The methods of endometrial preparation for FET can be divided into natural and medicated (artificial) cycles. During the natural cycle, participants were only monitored, without receiving any pharmacological intervention before ovulation. In the medicated cycle, on the other hand, estrogen was administered to achieve endometrial proliferation and suppression of follicular growth. When endometrial thickness is greater than or equal to 7 mm and a trilaminar pattern, progesterone is introduced to induce secretory changes. The time to thaw and transfer the embryo is determined according to the onset of progesterone support and the stage of development at which the embryo was frozen. Hormone supplementation continues until the day of $\beta$-HCG test and, in the event of pregnancy, it should be continued until the 9th to 12th week of gestation, due to the beginning of the placental function after this gestational age [8].
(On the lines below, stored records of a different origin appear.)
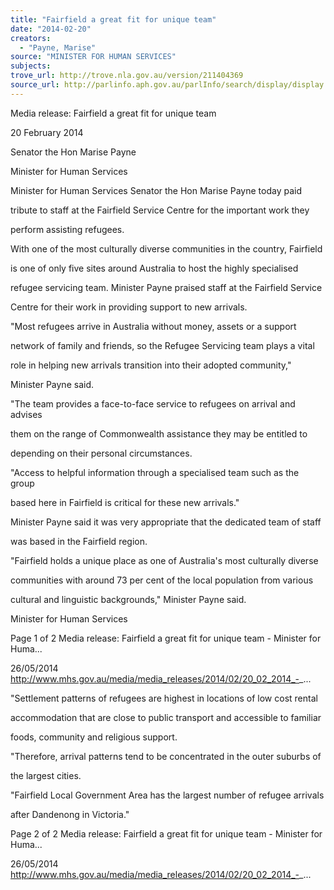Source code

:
 ```yaml
---
title: "Fairfield a great fit for unique team"
date: "2014-02-20"
creators:
  - "Payne, Marise"
source: "MINISTER FOR HUMAN SERVICES"
subjects:
trove_url: http://trove.nla.gov.au/version/211404369
source_url: http://parlinfo.aph.gov.au/parlInfo/search/display/display.w3p;query=Id%3A%22media/pressrel/3188340%22
---
```


 Media release: Fairfield a great fit for unique team

 20 February 2014

 Senator the Hon Marise Payne

 Minister for Human Services

 Minister for Human Services Senator the Hon Marise Payne today paid 

 tribute to staff at the Fairfield Service Centre for the important work they 

 perform assisting refugees.

 With one of the most culturally diverse communities in the country, Fairfield 

 is one of only five sites around Australia to host the highly specialised 

 refugee servicing team. Minister Payne praised staff at the Fairfield Service 

 Centre for their work in providing support to new arrivals.

 "Most refugees arrive in Australia without money, assets or a support 

 network of family and friends, so the Refugee Servicing team plays a vital 

 role in helping new arrivals transition into their adopted community," 

 Minister Payne said.

 "The team provides a face-to-face service to refugees on arrival and advises 

 them on the range of Commonwealth assistance they may be entitled to 

 depending on their personal circumstances.

 "Access to helpful information through a specialised team such as the group 

 based here in Fairfield is critical for these new arrivals."

 Minister Payne said it was very appropriate that the dedicated team of staff 

 was based in the Fairfield region.

 "Fairfield holds a unique place as one of Australia's most culturally diverse 

 communities with around 73 per cent of the local population from various 

 cultural and linguistic backgrounds," Minister Payne said.

 Minister for Human Services 

 Page 1 of 2 Media release: Fairfield a great fit for unique team - Minister for Huma...

 26/05/2014 http://www.mhs.gov.au/media/media_releases/2014/02/20_02_2014_-_...

 "Settlement patterns of refugees are highest in locations of low cost rental 

 accommodation that are close to public transport and accessible to familiar 

 foods, community and religious support.

 "Therefore, arrival patterns tend to be concentrated in the outer suburbs of 

 the largest cities.

 "Fairfield Local Government Area has the largest number of refugee arrivals 

 after Dandenong in Victoria."

 Page 2 of 2 Media release: Fairfield a great fit for unique team - Minister for Huma...

 26/05/2014 http://www.mhs.gov.au/media/media_releases/2014/02/20_02_2014_-_...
Progesterone can be administered via oral, vaginal, rectal, subcutaneous, or intramuscular routes. All of these forms of administration appear to have similar efficacy [9, 10]. One explanation for this is that the vaginal route does not involve the first hepatic passage and also provides higher and sustained serum concentrations than does the oral route [11]. Nevertheless, all forms of progesterone administration can have side effects, such as drowsiness and headache by the oral route; vaginal administration may be associated with vaginal irritation, discharge, and bleeding [12]; the intramuscular route has the inconvenience of daily injections, and can have adverse effects such as local pain, infections, abscess [10, 13].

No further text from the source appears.